黒森技研棋話。

シックでメロウな日々の中で囲碁を打ったり打たなかったり。

2018年08月11日の記事

「幻庵」読了。

図書館への返却期限が8月12日までだったのですが何とか上下巻を読み終わりました。

囲碁が分からないと面白さが激減するんだろうなあと桃割れまして、対局中の技術的な表現とかさっぱり分からないだろうなあとも思うのですよね。

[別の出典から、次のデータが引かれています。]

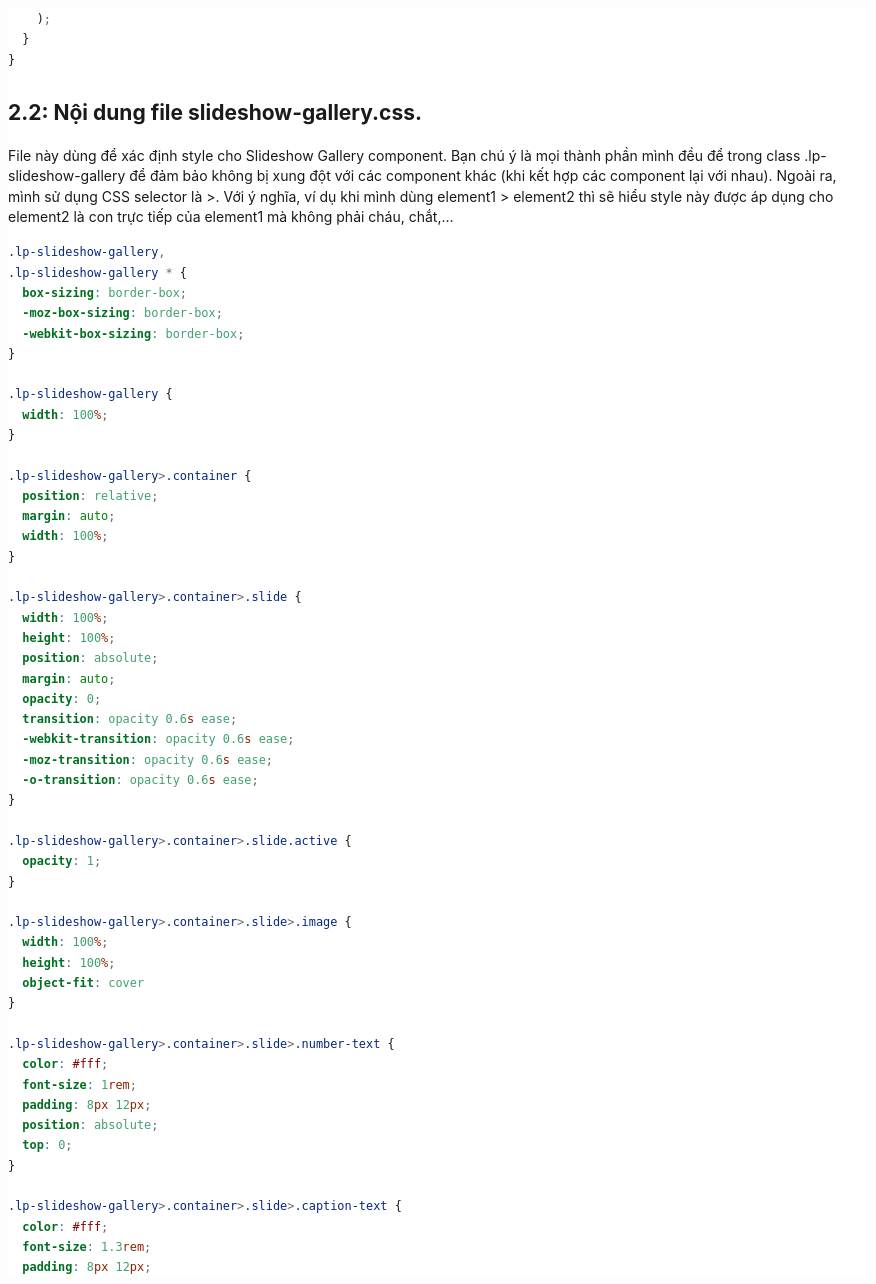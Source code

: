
 ```javascript
    );
  }
}
```
## 2.2: Nội dung file slideshow-gallery.css.
File này dùng để xác định style cho Slideshow Gallery component. Bạn chú ý là mọi thành phần mình đều để trong class .lp-slideshow-gallery để đảm bảo không bị xung đột với các component khác (khi kết hợp các component lại với nhau).
Ngoài ra, mình sử dụng CSS selector là >. Với ý nghĩa, ví dụ khi mình dùng element1 > element2 thì sẽ hiểu style này được áp dụng cho element2 là con trực tiếp của element1 mà không phải cháu, chắt,…
```css
.lp-slideshow-gallery,
.lp-slideshow-gallery * {
  box-sizing: border-box;
  -moz-box-sizing: border-box;
  -webkit-box-sizing: border-box;
}

.lp-slideshow-gallery {
  width: 100%;
}

.lp-slideshow-gallery>.container {
  position: relative;
  margin: auto;
  width: 100%;
}

.lp-slideshow-gallery>.container>.slide {
  width: 100%;
  height: 100%;
  position: absolute;
  margin: auto;
  opacity: 0;
  transition: opacity 0.6s ease;
  -webkit-transition: opacity 0.6s ease;
  -moz-transition: opacity 0.6s ease;
  -o-transition: opacity 0.6s ease;
}

.lp-slideshow-gallery>.container>.slide.active {
  opacity: 1;
}

.lp-slideshow-gallery>.container>.slide>.image {
  width: 100%;
  height: 100%;
  object-fit: cover
}

.lp-slideshow-gallery>.container>.slide>.number-text {
  color: #fff;
  font-size: 1rem;
  padding: 8px 12px;
  position: absolute;
  top: 0;
}

.lp-slideshow-gallery>.container>.slide>.caption-text {
  color: #fff;
  font-size: 1.3rem;
  padding: 8px 12px;
```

それでまあエピローグにその後の井上家の変遷が語られていまして、日本棋院に合流することなく戦後まで細々と続いていたのですが第16代恵下田仙次郎死去に伴い第17代家元を津田義孝が継承しようとしたところ先代未亡人が異議を唱えて裁判沙汰になります。
先代家元未亡人が後継者を指名する慣習が囲碁の家元にあるかどうかが争点になったそうですが、未亡人側の主張は大筋で退けられまして津田側の勝利となりました。
そういう慣習があるなら本因坊秀哉は生まれず雁金準一が本因坊を継承していたでしょうし極めて妥当な判断ですよねえ。
晴れて津田義孝が第17代井上因碩襲名となりましたが、日本棋院サイト内の歴代家元一覧に津田因碩の名は載っていません。
下手に記載すると利害関係のある人から異論が出て面倒なので21世紀の今でも触りたくない事柄なのですかね。

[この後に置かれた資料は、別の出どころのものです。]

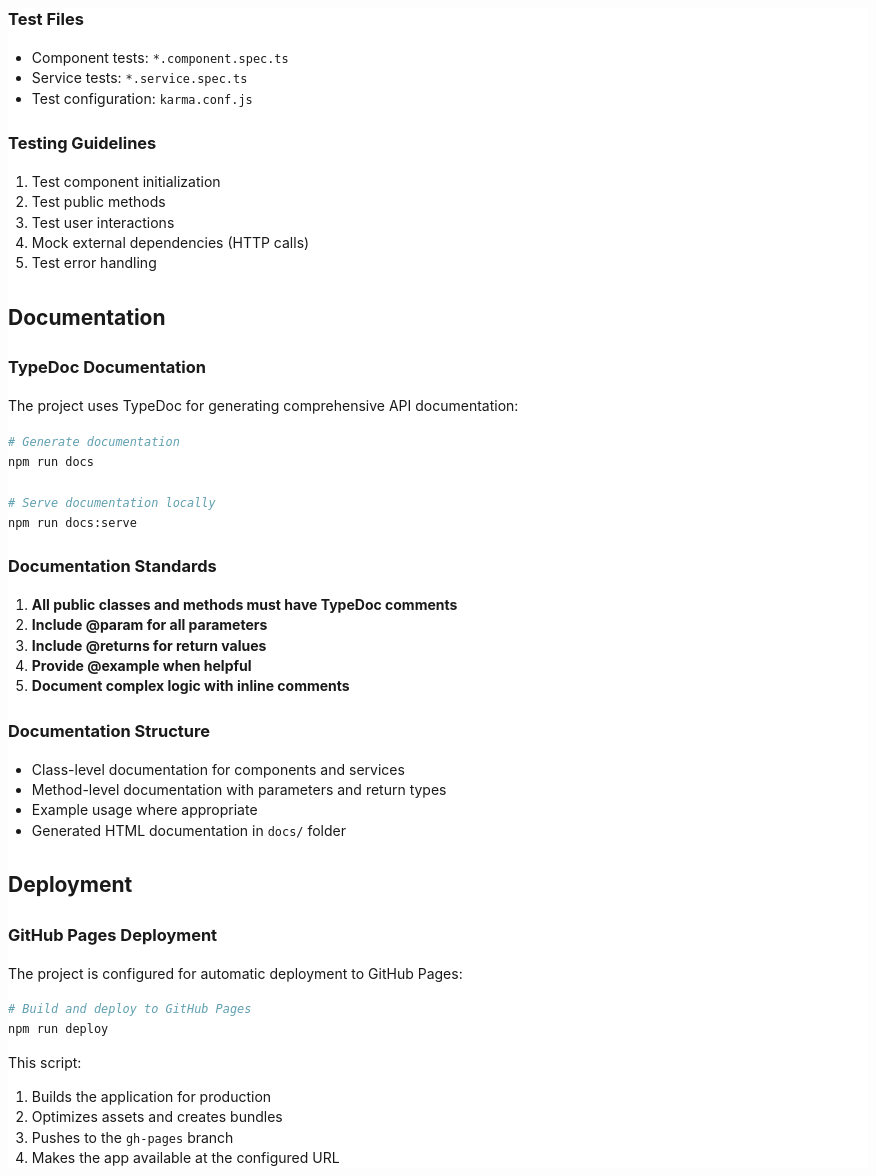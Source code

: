 ### Test Files
- Component tests: `*.component.spec.ts`
- Service tests: `*.service.spec.ts`
- Test configuration: `karma.conf.js`

### Testing Guidelines
1. Test component initialization
2. Test public methods
3. Test user interactions
4. Mock external dependencies (HTTP calls)
5. Test error handling

## Documentation

### TypeDoc Documentation
The project uses TypeDoc for generating comprehensive API documentation:

```bash
# Generate documentation
npm run docs

# Serve documentation locally
npm run docs:serve
```

### Documentation Standards
1. **All public classes and methods must have TypeDoc comments**
2. **Include @param for all parameters**
3. **Include @returns for return values**
4. **Provide @example when helpful**
5. **Document complex logic with inline comments**

### Documentation Structure
- Class-level documentation for components and services
- Method-level documentation with parameters and return types
- Example usage where appropriate
- Generated HTML documentation in `docs/` folder

## Deployment

### GitHub Pages Deployment

The project is configured for automatic deployment to GitHub Pages:

```bash
# Build and deploy to GitHub Pages
npm run deploy
```

This script:
1. Builds the application for production
2. Optimizes assets and creates bundles
3. Pushes to the `gh-pages` branch
4. Makes the app available at the configured URL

津田義孝も昭和58年に死去して家元としての井上家は断絶したことになっています。

ここで本での記述から離れた話になりますが「ネットの噂」としてはその後も家元の名籍は継承され続けているけれども、もう囲碁のことは全く分からない人が継承しているということで、技芸とは関係なく維持されているだけの状態という話です。

まあ都市伝説レベルの話なので井村屋の肉まんは〇肉だとかマクドのハンバーガーは×××だとかそういう類の話であると理解した上で楽しむのが良いと思われますかね。